Does my entire birding paradigm need to be revised?

2 Responses to “Wondering how to be a birder”

  1. on 03 Apr 2006 at 11:14 am 1.Mike said …

    I like the issues you’re exploring in this post. Though you’re tackling a lot of different ideas, one that really strikes me is your identification of the US, Britain, and Australia as places where it’s easier to be a birder.

    I wonder why it is that birding is most successful and accepted in English-speaking, Western-style societies. Conversely, why is it that in a place like PNG, with its abundance of avifauna in natural habitat, birding as a defined interest is considered strange?

  2. on 03 Apr 2006 at 4:52 pm 2.djr said …

    I’m not sure that “birding as a defined interest” is necessarily considered strange here, though undoubtedly some expats think I’m a nerd, just as many do at home. (Are you reading this, Parke?)

    Rather, “birding” as I’ve known it doesn’t really exist here. Sure, bird tours sweep through the country every so often, offering rich Westerners a chance to hit lodges, parks, and well-known sites to see birds. But that sort of activity is doesn’t help somebody like me, who lives here and lacks the several thousand US dollars required for such an expedition.
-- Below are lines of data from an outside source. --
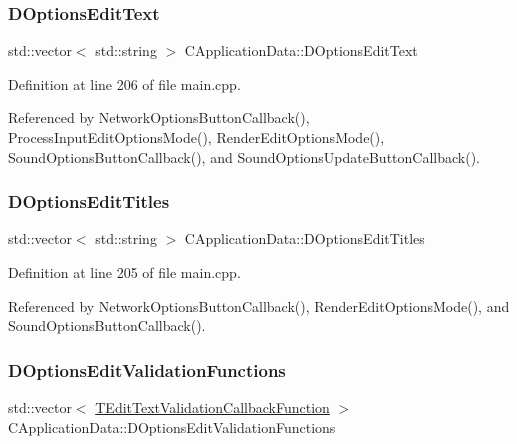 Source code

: \subsubsection{\texorpdfstring{D\+Options\+Edit\+Text}{DOptionsEditText}}
{\footnotesize\ttfamily std\+::vector$<$ std\+::string $>$ C\+Application\+Data\+::\+D\+Options\+Edit\+Text\hspace{0.3cm}{\ttfamily [protected]}}



Definition at line 206 of file main.\+cpp.



Referenced by Network\+Options\+Button\+Callback(), Process\+Input\+Edit\+Options\+Mode(), Render\+Edit\+Options\+Mode(), Sound\+Options\+Button\+Callback(), and Sound\+Options\+Update\+Button\+Callback().

\hypertarget{classCApplicationData_a7a322ef6b8c1db3e995c6b493230fd05}{}\label{classCApplicationData_a7a322ef6b8c1db3e995c6b493230fd05} 
\subsubsection{\texorpdfstring{D\+Options\+Edit\+Titles}{DOptionsEditTitles}}
{\footnotesize\ttfamily std\+::vector$<$ std\+::string $>$ C\+Application\+Data\+::\+D\+Options\+Edit\+Titles\hspace{0.3cm}{\ttfamily [protected]}}



Definition at line 205 of file main.\+cpp.



Referenced by Network\+Options\+Button\+Callback(), Render\+Edit\+Options\+Mode(), and Sound\+Options\+Button\+Callback().

\hypertarget{classCApplicationData_ab76fa444142de66fdb058f390e01112c}{}\label{classCApplicationData_ab76fa444142de66fdb058f390e01112c} 
\subsubsection{\texorpdfstring{D\+Options\+Edit\+Validation\+Functions}{DOptionsEditValidationFunctions}}
{\footnotesize\ttfamily std\+::vector$<$ \hyperlink{main_8cpp_a1f079840d4510b96faa423932bed3af0}{T\+Edit\+Text\+Validation\+Callback\+Function} $>$ C\+Application\+Data\+::\+D\+Options\+Edit\+Validation\+Functions\hspace{0.3cm}{\ttfamily [protected]}}



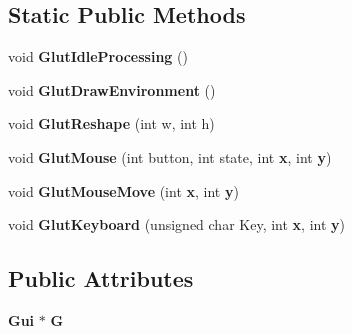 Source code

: \subsection*{Static Public Methods}
\begin{CompactItemize}
\item 
void {\bf Glut\-Idle\-Processing} ()
\item 
void {\bf Glut\-Draw\-Environment} ()
\item 
void {\bf Glut\-Reshape} (int w, int h)
\item 
void {\bf Glut\-Mouse} (int button, int state, int {\bf x}, int {\bf y})
\item 
void {\bf Glut\-Mouse\-Move} (int {\bf x}, int {\bf y})
\item 
void {\bf Glut\-Keyboard} (unsigned char Key, int {\bf x}, int {\bf y})
\end{CompactItemize}
\subsection*{Public Attributes}
\begin{CompactItemize}
\item 
{\bf Gui} $\ast$ {\bf G}
\end{CompactItemize}
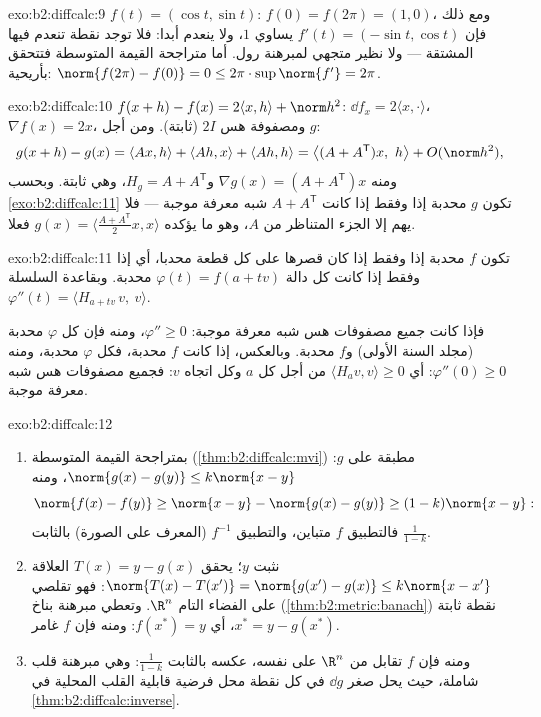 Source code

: \begin{solution}{exo:b2:diffcalc:9}
$f(t) = (\cos t, \sin t)$: $f(0) = f(2\pi) = (1, 0)$، ومع ذلك فإن  $f'(t) =
(-\sin t, \cos t)$ يساوي $1$، ولا ينعدم
أبدا: فلا توجد نقطة تنعدم فيها المشتقة --- ولا نظير متجهي لمبرهنة
رول. أما متراجحة القيمة المتوسطة فتتحقق بأريحية: $\norm{f(2\pi) - f(0)} = 0 \leq
2\pi \cdot \sup\norm{f'} = 2\pi$.
\end{solution}

\begin{solution}{exo:b2:diffcalc:10}
$f(x+h) - f(x) = 2\langle x, h\rangle + \norm h^2$: $\dd f_x =
2\langle x, \cdot\rangle$، $\nabla f(x) = 2x$، ومصفوفة هس $2I$ (ثابتة). ومن أجل $g$:
\[
g(x + h) - g(x) = \langle Ax, h\rangle + \langle Ah, x\rangle
+ \langle Ah, h\rangle
= \bigl\langle (A + A^{\mathsf T})x,\ h\bigr\rangle +
O(\norm h^2),
\]
ومنه $\nabla g(x) = (A + A^{\mathsf T})x$ و$H_g = A +
A^{\mathsf T}$، وهي ثابتة. وبحسب \cref{exo:b2:diffcalc:11} تكون $g$ محدبة إذا
وفقط إذا كانت $A + A^{\mathsf T}$ شبه معرفة موجبة --- فلا يهم إلا الجزء المتناظر
من $A$، وهو ما يؤكده $g(x) =
\langle \frac{A + A^{\mathsf T}}2 x, x\rangle$ فعلا.
\end{solution}

\begin{solution}{exo:b2:diffcalc:11}
تكون $f$ محدبة إذا وفقط إذا كان قصرها على كل قطعة محدبا، أي إذا
وفقط إذا كانت كل دالة $\varphi(t) = f(a + tv)$ محدبة. وبقاعدة السلسلة $\varphi''(t) = \langle H_{a+tv}\,v,\ v\rangle$.

فإذا كانت جميع مصفوفات هس شبه معرفة موجبة: $\varphi'' \geq 0$، ومنه فإن كل
$\varphi$ محدبة (مجلد السنة الأولى) و$f$ محدبة.
وبالعكس، إذا كانت $f$ محدبة، فكل $\varphi$ محدبة، ومنه
$\varphi''(0) \geq 0$: أي $\langle H_a v, v\rangle \geq 0$ من أجل كل $a$ وكل اتجاه $v$: فجميع مصفوفات
هس شبه معرفة موجبة.
\end{solution}

\begin{solution}{exo:b2:diffcalc:12}
\begin{enumerate}
  \item بمتراجحة القيمة المتوسطة
        (\cref{thm:b2:diffcalc:mvi}) مطبقة على $g$:
        $\norm{g(x) - g(y)} \leq k\norm{x-y}$، ومنه
        \[
        \norm{f(x) - f(y)} \geq \norm{x - y} - \norm{g(x) -
        g(y)} \geq (1 - k)\norm{x - y} :
        \]
        فالتطبيق $f$ متباين، والتطبيق $f^{-1}$ (المعرف على الصورة)
         بالثابت $\frac{1}{1-k}$.
  \item نثبت $y$؛ يحقق $T(x) = y - g(x)$ العلاقة $\norm{T(x) -
        T(x')} = \norm{g(x') - g(x)} \leq k\norm{x - x'}$: فهو تقلصي على
        الفضاء التام $\R^n$. وتعطي مبرهنة بناخ
        (\cref{thm:b2:metric:banach}) نقطة ثابتة $x^*
        = y - g(x^*)$، أي $f(x^*) = y$: ومنه فإن $f$ غامر.
  \item ومنه فإن $f$ تقابل من $\R^n$ على نفسه، عكسه 
        بالثابت $\frac{1}{1-k}$: وهي مبرهنة قلب شاملة، حيث يحل صغر $\dd g$ في
        كل نقطة محل فرضية قابلية القلب المحلية في
        \cref{thm:b2:diffcalc:inverse}.
\end{enumerate}
\end{solution}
    Many Papua New Guineans seem knowledgeable about the birds that live around them. Some seem able to identify small, drab, secretive species even though they’ve never touched a pair of binoculars in their lives. They know when species migrate in and out (though not necessarily where they go) and where certain species can be found. Undoubtedly, knowledge and personal interest vary among individuals and communities. I have no way to know whether the average Papua New Guinean knows more about birds than the average Westerner does, but I wouldn’t be surprised if that were true.

    That’s why I say that it may be my understanding of “birding” that needs to change. “Birding” is easier in the West because it has developed in the West, and we’ve learned to do it as Westerners. But how can we expect it to be the same activity in a culture so different from our own?